A number of historians have questioned whether there was any link between the Scientific Revolution and the more practically oriented Industrial Revolution that followed it. In The Gifts of Athena: Historical Origins of the Knowledge Economy, economic historian Joel Mokyr argues that the missing link between the Scientific and the Industrial Revolution was the Industrial Enlightenment. This period gave rise to a new mentality, and the spillover effects of this mentality were as important as the new knowledge directly generated by it.
The Industrial Enlightenment’s debt to the Scientific Revolution consisted of scientific method, scientific mentality and scientific culture. One of the most direct links between the seventeenth century and the emerging industrial changes of the late eighteenth century was the emphasis on experiment and the scientific method. Important was also scientific mentality, the concept that the world was orderly and rational and that natural phenomena could be predicted and described mathematically according to universal laws. As Mokyr says:
“The early seventeenth century witnessed the work of Kepler and Galileo that explicitly tried to integrate mathematics with natural philosophy, a slow and arduous process, but one that eventually changed the way all useful knowledge was gathered and analyzed. Once the natural world became intelligible, it could be tamed: because technology at base involves the manipulation of nature and the physical environment, the metaphysical assumptions under which people engaged in production operate, are ultimately of crucial importance. The Industrial Enlightenment learned from the natural philosophers – especially from Newton, who stated it explicitly in the famous opening pages of Book Three of the Principia – that the phenomena produced by nature and the artificial works of mankind were subject to the same laws. That view squarely contradicted orthodox Aristotelianism. The growing belief in the rationality of nature and the existence of knowable natural laws that govern the universe, the archetypical Enlightenment belief, led to a growing use of mathematics in pure science as well as in engineering and technology.”
This new orderly world has been dubbed the Newtonian universe. Ironically, as his biographer James Gleick points out, Newton himself was not a Newtonian; he as a deeply religious man, albeit in a highly unorthodox manner, who looked for hidden information in the Bible and embraced the mysticism of alchemy. Authors McClellan and Dorn agree with this view:
“In the quest after secret knowledge, alchemy occupied the major portion of Newton’s time and attention from the mid-1670s through the mid-1680s. His alchemical investigations represent a continuation and extension of his natural philosophical researches into mechanics, optics, and mathematics. Newton was a serious, practicing alchemist – not some sort of protochemist. He kept his alchemical furnaces burning for weeks at a time, and he mastered the difficult occult literature. He did not try to transmute lead into gold; instead, using alchemical science, he pried as hard as he could into forces and powers at work in nature. He stayed in touch with an alchemical underground, and he exchanged alchemical secrets with Robert Boyle and John Locke.
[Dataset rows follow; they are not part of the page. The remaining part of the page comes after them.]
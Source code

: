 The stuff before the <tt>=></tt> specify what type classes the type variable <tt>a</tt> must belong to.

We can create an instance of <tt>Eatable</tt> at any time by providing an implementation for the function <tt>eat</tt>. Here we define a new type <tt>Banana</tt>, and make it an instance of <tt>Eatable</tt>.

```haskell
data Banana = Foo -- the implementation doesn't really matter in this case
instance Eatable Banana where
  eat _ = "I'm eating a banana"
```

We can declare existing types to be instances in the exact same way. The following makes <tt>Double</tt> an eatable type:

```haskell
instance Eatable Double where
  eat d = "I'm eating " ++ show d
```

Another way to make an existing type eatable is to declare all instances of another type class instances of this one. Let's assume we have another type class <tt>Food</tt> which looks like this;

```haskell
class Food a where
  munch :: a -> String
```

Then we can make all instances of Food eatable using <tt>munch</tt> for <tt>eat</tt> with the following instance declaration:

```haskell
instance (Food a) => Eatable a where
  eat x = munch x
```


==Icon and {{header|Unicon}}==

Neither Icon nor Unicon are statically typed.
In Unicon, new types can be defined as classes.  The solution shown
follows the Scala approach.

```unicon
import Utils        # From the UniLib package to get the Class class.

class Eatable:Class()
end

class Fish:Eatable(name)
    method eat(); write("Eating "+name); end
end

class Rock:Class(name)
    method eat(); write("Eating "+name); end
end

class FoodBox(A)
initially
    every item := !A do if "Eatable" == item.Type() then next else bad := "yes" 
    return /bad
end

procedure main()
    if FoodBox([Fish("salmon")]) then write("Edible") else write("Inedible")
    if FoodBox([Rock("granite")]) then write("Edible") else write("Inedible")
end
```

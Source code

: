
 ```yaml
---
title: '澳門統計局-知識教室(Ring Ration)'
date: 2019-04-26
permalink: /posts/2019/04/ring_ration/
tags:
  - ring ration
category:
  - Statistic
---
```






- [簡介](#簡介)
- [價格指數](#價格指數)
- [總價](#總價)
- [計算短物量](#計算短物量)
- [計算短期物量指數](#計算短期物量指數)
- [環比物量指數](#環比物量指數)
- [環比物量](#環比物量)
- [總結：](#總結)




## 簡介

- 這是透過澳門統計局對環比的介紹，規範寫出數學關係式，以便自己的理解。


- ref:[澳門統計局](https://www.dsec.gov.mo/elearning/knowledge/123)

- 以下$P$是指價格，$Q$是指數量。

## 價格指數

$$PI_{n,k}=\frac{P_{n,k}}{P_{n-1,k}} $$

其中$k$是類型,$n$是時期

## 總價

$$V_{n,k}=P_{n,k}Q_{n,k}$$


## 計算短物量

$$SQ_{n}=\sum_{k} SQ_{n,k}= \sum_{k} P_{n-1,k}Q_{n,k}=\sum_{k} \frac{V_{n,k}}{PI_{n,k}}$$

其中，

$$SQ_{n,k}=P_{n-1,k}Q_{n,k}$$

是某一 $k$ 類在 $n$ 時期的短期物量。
The largest part of Newton’s manuscripts and papers concern alchemy, and the influence of alchemy reverberates throughout Newton’s published opus. This was not the Enlightenment’s Newton.”
There are both indirect and direct links between the new natural philosophy and the emerging political philosophy of the modern West. The English philosopher Thomas Hobbes was exposed to European scientific thought during the early Scientific Revolution, including a renewed seventeenth century interest in the atomism of Greco-Roman Antiquity. It doesn’t require much imagination to see a potential connection between atomism and the random collection of atomized human beings described in Hobbes’ political philosophy and his concept of a “war of all against all.” His mechanistic understanding of the world and human society influenced his 1651 book Leviathan. The social contract theory he introduced there was carried further in very different directions by John Locke and Jean-Jacques Rousseau.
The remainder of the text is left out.